*LISTED RECORDS*
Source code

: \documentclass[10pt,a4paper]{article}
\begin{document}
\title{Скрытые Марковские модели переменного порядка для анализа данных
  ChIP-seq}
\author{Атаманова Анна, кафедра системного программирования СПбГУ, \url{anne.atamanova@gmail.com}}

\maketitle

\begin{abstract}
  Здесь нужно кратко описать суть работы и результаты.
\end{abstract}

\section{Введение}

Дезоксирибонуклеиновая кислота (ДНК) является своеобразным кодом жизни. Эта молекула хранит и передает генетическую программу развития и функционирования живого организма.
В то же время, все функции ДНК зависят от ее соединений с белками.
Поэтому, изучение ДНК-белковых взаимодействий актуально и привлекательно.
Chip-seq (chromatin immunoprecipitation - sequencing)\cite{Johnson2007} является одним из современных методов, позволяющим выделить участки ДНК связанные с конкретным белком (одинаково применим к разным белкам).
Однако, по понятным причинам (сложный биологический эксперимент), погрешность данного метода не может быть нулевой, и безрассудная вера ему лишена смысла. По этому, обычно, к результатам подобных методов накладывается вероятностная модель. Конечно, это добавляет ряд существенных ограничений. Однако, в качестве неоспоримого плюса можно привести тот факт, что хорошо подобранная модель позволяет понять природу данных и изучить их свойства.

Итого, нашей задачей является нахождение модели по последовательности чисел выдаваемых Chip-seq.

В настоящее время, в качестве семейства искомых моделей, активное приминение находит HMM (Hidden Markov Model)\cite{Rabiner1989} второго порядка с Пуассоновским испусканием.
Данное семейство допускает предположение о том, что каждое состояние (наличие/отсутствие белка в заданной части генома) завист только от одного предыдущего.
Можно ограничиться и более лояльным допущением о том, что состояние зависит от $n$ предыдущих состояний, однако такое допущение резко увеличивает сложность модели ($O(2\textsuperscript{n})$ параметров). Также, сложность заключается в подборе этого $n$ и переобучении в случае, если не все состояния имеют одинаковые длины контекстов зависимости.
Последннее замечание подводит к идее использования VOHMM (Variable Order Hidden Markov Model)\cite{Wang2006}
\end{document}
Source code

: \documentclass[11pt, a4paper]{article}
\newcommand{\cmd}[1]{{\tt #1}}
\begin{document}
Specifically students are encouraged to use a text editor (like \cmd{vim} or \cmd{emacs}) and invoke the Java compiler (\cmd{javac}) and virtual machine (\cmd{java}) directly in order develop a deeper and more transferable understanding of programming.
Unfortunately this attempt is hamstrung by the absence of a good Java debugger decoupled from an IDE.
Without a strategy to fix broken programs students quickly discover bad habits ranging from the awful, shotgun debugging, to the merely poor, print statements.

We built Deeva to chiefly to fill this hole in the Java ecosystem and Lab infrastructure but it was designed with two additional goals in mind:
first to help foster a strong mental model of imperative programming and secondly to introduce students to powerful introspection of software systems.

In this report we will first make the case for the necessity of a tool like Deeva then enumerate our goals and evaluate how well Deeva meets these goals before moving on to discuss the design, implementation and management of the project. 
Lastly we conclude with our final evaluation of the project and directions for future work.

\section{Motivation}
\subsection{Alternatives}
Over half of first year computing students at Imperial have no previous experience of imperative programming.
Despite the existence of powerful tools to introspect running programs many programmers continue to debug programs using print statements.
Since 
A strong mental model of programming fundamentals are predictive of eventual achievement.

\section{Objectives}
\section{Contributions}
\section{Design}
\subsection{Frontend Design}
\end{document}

*TASK OBJECTIVE*
Each line of the material should be returned exactly as it stands.

*TASK ANSWER*
Source code

: \documentclass[10pt,a4paper]{article}
\begin{document}
\title{Скрытые Марковские модели переменного порядка для анализа данных
  ChIP-seq}
\author{Атаманова Анна, кафедра системного программирования СПбГУ, \url{anne.atamanova@gmail.com}}

\maketitle

\begin{abstract}
  Здесь нужно кратко описать суть работы и результаты.
\end{abstract}

\section{Введение}

Дезоксирибонуклеиновая кислота (ДНК) является своеобразным кодом жизни. Эта молекула хранит и передает генетическую программу развития и функционирования живого организма.
В то же время, все функции ДНК зависят от ее соединений с белками.
Поэтому, изучение ДНК-белковых взаимодействий актуально и привлекательно.
Chip-seq (chromatin immunoprecipitation - sequencing)\cite{Johnson2007} является одним из современных методов, позволяющим выделить участки ДНК связанные с конкретным белком (одинаково применим к разным белкам).
Однако, по понятным причинам (сложный биологический эксперимент), погрешность данного метода не может быть нулевой, и безрассудная вера ему лишена смысла. По этому, обычно, к результатам подобных методов накладывается вероятностная модель. Конечно, это добавляет ряд существенных ограничений. Однако, в качестве неоспоримого плюса можно привести тот факт, что хорошо подобранная модель позволяет понять природу данных и изучить их свойства.

Итого, нашей задачей является нахождение модели по последовательности чисел выдаваемых Chip-seq.

В настоящее время, в качестве семейства искомых моделей, активное приминение находит HMM (Hidden Markov Model)\cite{Rabiner1989} второго порядка с Пуассоновским испусканием.
Данное семейство допускает предположение о том, что каждое состояние (наличие/отсутствие белка в заданной части генома) завист только от одного предыдущего.
Можно ограничиться и более лояльным допущением о том, что состояние зависит от $n$ предыдущих состояний, однако такое допущение резко увеличивает сложность модели ($O(2\textsuperscript{n})$ параметров). Также, сложность заключается в подборе этого $n$ и переобучении в случае, если не все состояния имеют одинаковые длины контекстов зависимости.
Последннее замечание подводит к идее использования VOHMM (Variable Order Hidden Markov Model)\cite{Wang2006}
\end{document}
Source code

: \documentclass[11pt, a4paper]{article}
\newcommand{\cmd}[1]{{\tt #1}}
\begin{document}
Specifically students are encouraged to use a text editor (like \cmd{vim} or \cmd{emacs}) and invoke the Java compiler (\cmd{javac}) and virtual machine (\cmd{java}) directly in order develop a deeper and more transferable understanding of programming.
Unfortunately this attempt is hamstrung by the absence of a good Java debugger decoupled from an IDE.
Without a strategy to fix broken programs students quickly discover bad habits ranging from the awful, shotgun debugging, to the merely poor, print statements.

We built Deeva to chiefly to fill this hole in the Java ecosystem and Lab infrastructure but it was designed with two additional goals in mind:
first to help foster a strong mental model of imperative programming and secondly to introduce students to powerful introspection of software systems.

In this report we will first make the case for the necessity of a tool like Deeva then enumerate our goals and evaluate how well Deeva meets these goals before moving on to discuss the design, implementation and management of the project. 
Lastly we conclude with our final evaluation of the project and directions for future work.

\section{Motivation}
\subsection{Alternatives}
Over half of first year computing students at Imperial have no previous experience of imperative programming.
Despite the existence of powerful tools to introspect running programs many programmers continue to debug programs using print statements.
Since 
A strong mental model of programming fundamentals are predictive of eventual achievement.

\section{Objectives}
\section{Contributions}
\section{Design}
\subsection{Frontend Design}
\end{document}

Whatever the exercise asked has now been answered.